Незнакомец повернул голову и впервые за всё это время посмотрел Джиму в глаза. Теперь его взгляд был не просто жёстким, а определённо опасным.

– Вы же не предполагаете, сэр, что я лгу? Подобное предположение было бы оскорбительным для меня и для вас.

Джим улыбнулся бледной улыбкой.

– Нет, конечно. То есть я иногда страдаю острыми приступами идиотизма, но не до такой же степени.

Незнакомец кивнул:

– Я рад убедиться, что ваша врождённая хитрость и инстинкт самосохранения остались при вас.
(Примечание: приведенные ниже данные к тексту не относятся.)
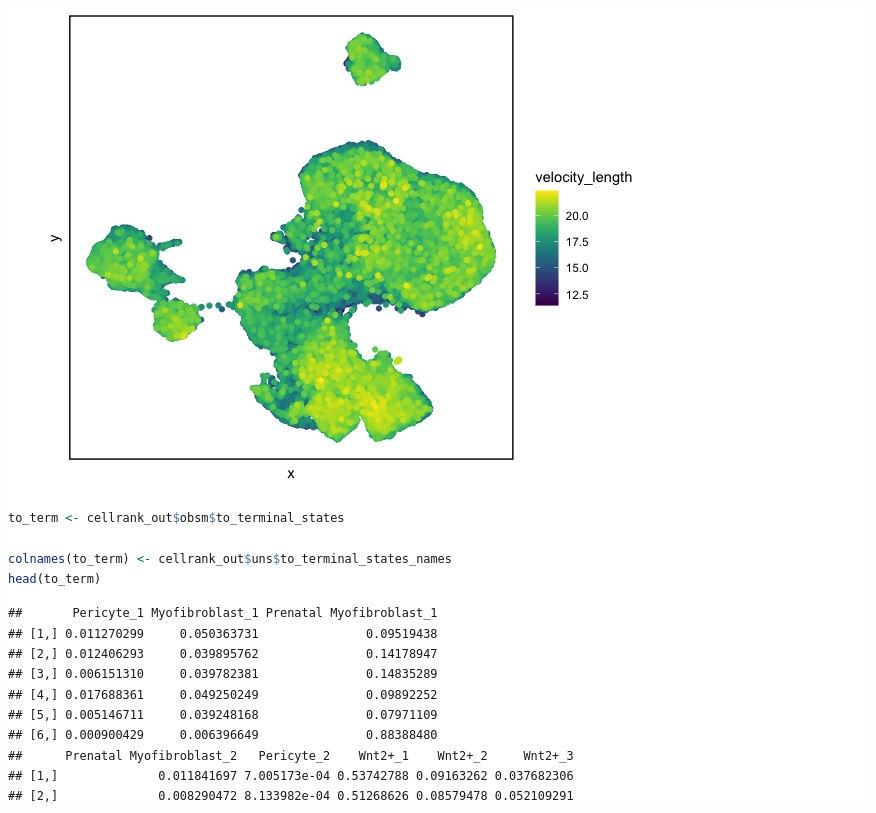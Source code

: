 ![](./velocity/meso/meso_plot_cellrank_outs_files/figure-gfm/unnamed-chunk-8-1.png)

``` r
to_term <- cellrank_out$obsm$to_terminal_states

colnames(to_term) <- cellrank_out$uns$to_terminal_states_names
head(to_term)
```

    ##       Pericyte_1 Myofibroblast_1 Prenatal Myofibroblast_1
    ## [1,] 0.011270299     0.050363731               0.09519438
    ## [2,] 0.012406293     0.039895762               0.14178947
    ## [3,] 0.006151310     0.039782381               0.14835289
    ## [4,] 0.017688361     0.049250249               0.09892252
    ## [5,] 0.005146711     0.039248168               0.07971109
    ## [6,] 0.000900429     0.006396649               0.88388480
    ##      Prenatal Myofibroblast_2   Pericyte_2    Wnt2+_1    Wnt2+_2     Wnt2+_3
    ## [1,]              0.011841697 7.005173e-04 0.53742788 0.09163262 0.037682306
    ## [2,]              0.008290472 8.133982e-04 0.51268626 0.08579478 0.052109291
Потом они оба умолкли на пару минут. Незнакомец легонько постукивал правой ногой в такт барабанному бою. Наконец, Джим решил, что надо как-то подтолкнуть незнакомца, чтобы он рассказывал дальше.

– Вы сказали…

Незнакомец перестал стучать ногой и повернулся к Джиму:

– Что я сказал?

– Что я был растерянной и неприкаянной искрой в Большой Двойной Спирали.

Незнакомец кивнул:

– Были-были. Мы все попадаем туда сразу же после смерти. И некоторым там так нравится, что они периодически возвращаются, чтобы начать всё сначала.

– А что было потом?

– Вы начали понимать, что на данном этапе загробной жизни вы действительно можете всё, что в вашей власти устроить здесь все, как вам хочется.

– Правда?

– Конечно, Искры грезят во сне.

– Искры грезят во сне? – Джим поморщился. У него начинала болеть голова: то ли от вина, хлюпавшего в животе, то ли от барабанного боя. Или может быть, от подступающего замешательства.

– Искры грезят во сне и постепенно осознают, что эти сны могут стать их реальностью. Искры мыслят, и эти мысли воплощаются в явь. Есть, конечно, такие, кто по природе своей не способен приспособиться к новым условиям. Они навсегда остаются бесплотными и просто шатаются по эфиру в ожидании какого-нибудь спиритического сеанса или же возвращаются на землю в образе духов и призраков, вроде как на экскурсию по любимым местам смертной жизни.

Индусы, как правило, осуществляют реинкарнацию, проходят через Канал и перерождаются на земле в тараканов или царей – всё зависит от степени самосознания в прошлой земной жизни.